Show HN: Octo – Generate a serverless API from an SQL query

eatonphil|5 years ago

I've got a similar project that reads your db schema and generates a Go REST API and a TypeScript/React web interface. (The code-generation is language agnostic so at some point I'd like to add at least a Java REST API as well.) It supports PostgreSQL, MySQL, and SQLite.

Unlike PostgREST/Hasura and some other dynamic tools you can "eject" at this point if you'd like and continue on development without the generator in a language you already know. But I'm working on exposing Lua-based hooks you could carry across whatever backend language you choose to generate and avoid the need to eject.

It has builtin support for paginated bulk GET requests with filtering, sorting, limiting. Built-in support for bcrypt-password authentication and optional SQL filters specified in configuration for authorization of particular endpoints based on session and request metadata.

Still very much a work in progress but the goal is to push the envelope on application boilerplate.

Screenshots are of the example/notes project in the repo.

https://www.dbcore.org/

https://github.com/eatonphil/dbcore

MuffinFlavored|5 years ago

I feel like projects like this work for simple stuff but as soon as you need analytics/insights or actual business logic, you almost always need to just "roll your own" API. Am I wrong? Do other people feel this way? Can anybody think of a few projects they've worked on that would be too complex/a ton of work to make work with these kind of simple template generators?

henryfjordan|5 years ago

This is not dis-similar to what Strapi.io does, although I don't think they realize that's a big selling point from their marketing materials.

With strapi you configure your DB and get code generated in JS that supports a standard CRUD REST API. If you want to add business logic, you can override any particular endpoint you want. Their docs even come with the default implementation for easy copy/paste.

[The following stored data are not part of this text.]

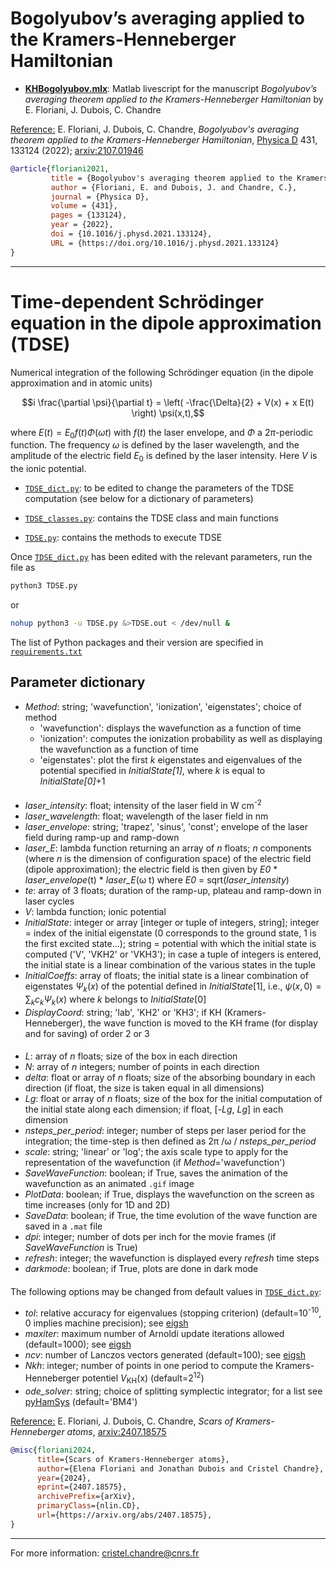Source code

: # Bogolyubov’s averaging applied to the Kramers-Henneberger Hamiltonian
* [**KHBogolyubov.mlx**](https://github.com/cchandre/KH/blob/main/KHBogolyubov.mlx): Matlab livescript for the manuscript *Bogolyubov’s averaging theorem applied to the Kramers-Henneberger Hamiltonian* by E. Floriani, J. Dubois, C. Chandre


<ins>Reference:</ins> E. Floriani, J. Dubois, C. Chandre, *Bogolyubov's averaging theorem applied to the Kramers-Henneberger Hamiltonian*, [Physica D](https://doi.org/10.1016/j.physd.2021.133124) 431, 133124 (2022); [arxiv:2107.01946](https://arxiv.org/abs/2107.01946)

```bibtex
@article{floriani2021,
         title = {Bogolyubov's averaging theorem applied to the Kramers-Henneberger Hamiltonian}, 
         author = {Floriani, E. and Dubois, J. and Chandre, C.},
         journal = {Physica D},
         volume = {431},
         pages = {133124},
         year = {2022},
         doi = {10.1016/j.physd.2021.133124},
         URL = {https://doi.org/10.1016/j.physd.2021.133124}
}
```

___
# Time-dependent Schrödinger equation in the dipole approximation (TDSE)

Numerical integration of the following Schrödinger equation (in the dipole approximation and in atomic units)
```math
i \frac{\partial \psi}{\partial t} = \left( -\frac{\Delta}{2} + V(x) + x E(t) \right) \psi(x,t),
```
where $E(t)=E_0 f(t) \Phi(\omega t)$ with $f(t)$ the laser envelope, and $\Phi$ a $2\pi$-periodic function. The frequency $\omega$ is defined by the laser wavelength, and the amplitude of the electric field $E_0$ is defined by the laser intensity. Here $V$ is the ionic potential. 

- [`TDSE_dict.py`](https://github.com/cchandre/KH/blob/main/TDSE_dict.py): to be edited to change the parameters of the TDSE computation (see below for a dictionary of parameters)

- [`TDSE_classes.py`](https://github.com/cchandre/KH/blob/main/TDSE_classes.py): contains the TDSE class and main functions

- [`TDSE.py`](https://github.com/cchandre/KH/blob/main/TDSE.py): contains the methods to execute TDSE

Once [`TDSE_dict.py`](https://github.com/cchandre/KH/blob/main/TDSE_dict.py) has been edited with the relevant parameters, run the file as 
```sh
python3 TDSE.py
```
or 
```sh
nohup python3 -u TDSE.py &>TDSE.out < /dev/null &
```
The list of Python packages and their version are specified in [`requirements.txt`](https://github.com/cchandre/KH/blob/main/requirements.txt)

##  Parameter dictionary

- *Method*: string; 'wavefunction', 'ionization', 'eigenstates'; choice of method
  - 'wavefunction': displays the wavefunction as a function of time
  - 'ionization': computes the ionization probability as well as displaying the wavefunction as a function of time 
  - 'eigenstates': plot the first *k* eigenstates and eigenvalues of the potential specified in *InitialState[1]*, where *k* is equal to *InitialState[0]*+1 

####
- *laser_intensity*: float; intensity of the laser field in W cm<sup>-2</sup>
- *laser_wavelength*: float; wavelength of the laser field in nm
- *laser_envelope*: string; 'trapez', 'sinus', 'const'; envelope of the laser field during ramp-up and ramp-down
- *laser_E*: lambda function returning an array of *n* floats; *n* components (where *n* is the dimension of configuration space) of the electric field (dipole approximation); the electric field is then given by *E0* * *laser_envelope*(t) * *laser_E*(&omega; t) where *E0* = sqrt(*laser_intensity*)
- *te*: array of 3 floats; duration of the ramp-up, plateau and ramp-down in laser cycles
- *V*: lambda function; ionic potential
- *InitialState*: integer or array [integer or tuple of integers, string]; integer = index of the initial eigenstate (0 corresponds to the ground state, 1 is the first excited state...); string = potential with which the initial state is computed ('V', 'VKH2' or 'VKH3'); in case a tuple of integers is entered, the initial state is a linear combination of the various states in the tuple
- *InitialCoeffs*: array of floats; the initial state is a linear combination of eigenstates $\Psi_k(x)$ of the potential defined in *InitialState*[1], i.e., $\psi(x,0)=\sum_k c_k \Psi_k(x)$ where $k$ belongs to *InitialState*[0]
- *DisplayCoord*: string; 'lab', 'KH2' or 'KH3'; if KH (Kramers-Henneberger), the wave function is moved to the KH frame (for display and for saving) of order 2 or 3
####
- *L*: array of *n* floats; size of the box in each direction
- *N*: array of *n* integers; number of points in each direction
- *delta*: float or array of *n* floats; size of the absorbing boundary in each direction (if float, the size is taken equal in all dimensions)
- *Lg*: float or array of *n* floats; size of the box for the initial computation of the initial state along each dimension; if float, [-*Lg*, *Lg*] in each dimension
- *nsteps_per_period*: integer; number of steps per laser period for the integration; the time-step is then defined as 2&pi; /&omega; / *nsteps_per_period*
- *scale*: string; 'linear' or 'log'; the axis scale type to apply for the representation of the wavefunction (if *Method*='wavefunction')
- *SaveWaveFunction*: boolean; if True, saves the animation of the wavefunction  as an animated `.gif` image
- *PlotData*: boolean; if True, displays the wavefunction on the screen as time increases (only for 1D and 2D)
- *SaveData*: boolean; if True, the time evolution of the wave function are saved in a `.mat` file
- *dpi*: integer; number of dots per inch for the movie frames (if *SaveWaveFunction* is True)
- *refresh*: integer; the wavefunction is displayed every *refresh* time steps
- *darkmode*: boolean; if True, plots are done in dark mode
####
The following options may be changed from default values in [`TDSE_dict.py`](https://github.com/cchandre/KH/blob/main/TDSE_dict.py):
- *tol*: relative accuracy for eigenvalues (stopping criterion) (default=10<sup>-10</sup>, 0 implies machine precision); see [eigsh](https://docs.scipy.org/doc/scipy/reference/generated/scipy.sparse.linalg.eigsh.html)
- *maxiter*: maximum number of Arnoldi update iterations allowed (default=1000); see [eigsh](https://docs.scipy.org/doc/scipy/reference/generated/scipy.sparse.linalg.eigsh.html)
- *ncv*: number of Lanczos vectors generated (default=100); see [eigsh](https://docs.scipy.org/doc/scipy/reference/generated/scipy.sparse.linalg.eigsh.html)
- *Nkh*: integer; number of points in one period to compute the Kramers-Henneberger potentiel *V*<sub>KH</sub>(x) (default=2<sup>12</sup>)
- *ode_solver*: string; choice of splitting symplectic integrator; for a list see [pyHamSys](https://pypi.org/project/pyhamsys/) (default='BM4')

<ins>Reference:</ins> E. Floriani, J. Dubois, C. Chandre, *Scars of Kramers-Henneberger atoms*, [arxiv:2407.18575](https://arxiv.org/abs/2407.18575)

```bibtex
@misc{floriani2024,
      title={Scars of Kramers-Henneberger atoms}, 
      author={Elena Floriani and Jonathan Dubois and Cristel Chandre},
      year={2024},
      eprint={2407.18575},
      archivePrefix={arXiv},
      primaryClass={nlin.CD},
      url={https://arxiv.org/abs/2407.18575}, 
}
```

---

For more information: <cristel.chandre@cnrs.fr>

I would love to see research in this space continue, I think it's the future of bringing non-technical people into the product development process (if you can understand building a workflow with Excel/Google Sheets/Airtable, you can understand building an API). I'm excited to check out your project.

jdc|5 years ago

In case anyone else is wondering what's doing the templating in this project, it's Scriban.

https://github.com/lunet-io/scriban

Trisell|5 years ago

The idea is interesting. But it looks like you end up with a yaml file that enumerates each of your tables/endpoints and the queries that back them. So are we exchanging the “complexities” of code, where we have control and testing, for the “lack of complexity” of yaml that becomes unwieldy and untestable in the name of “simplicity?”

stingraycharles|5 years ago

Don’t forget that at some point, you’ll want to generate the yaml from code, because otherwise it becomes impossible to maintain. And quickly you’ll find yourself back at square 1. :)

Glyptodon|5 years ago

One of the things that's not obvious to me about things like this (and other similar tools) is where/how scopes/limitations/permissions are handled. I assume they either are or can be, I just never see it spelled out clearly. What am I missing?

lukeramsden|5 years ago

I can't speak for this project specifically but for some context, Postgraphile's way of solving this, as it only supports Postgres, is to use Postgres's Row Level Security feature, whereby you enforce scopes and permissions at the data layer, as well as using table grants to roles specified in JWTs and such. (https://www.graphile.org/postgraphile/postgresql-schema-desi...)

This project doesn't seem to have any inbuilt AuthZ functionality, so unless your database has that built in like Postgres, or you need something that's not possible in-database, I guess you just... can't.

eatonphil|5 years ago

I tackled this by using SQL as the filter language where the generated code will fill in some context-specific variables like current session user id or current request object id.

This is a little limited in this current form and I'm working to expand SQL filters to match up to HTTP codes so you can say this request needs to have a session otherwise it is a 401, then it also needs to match another filter otherwise it is a 403. But this other endpoint is ok to show without a session if the object being requested is marked public in the db.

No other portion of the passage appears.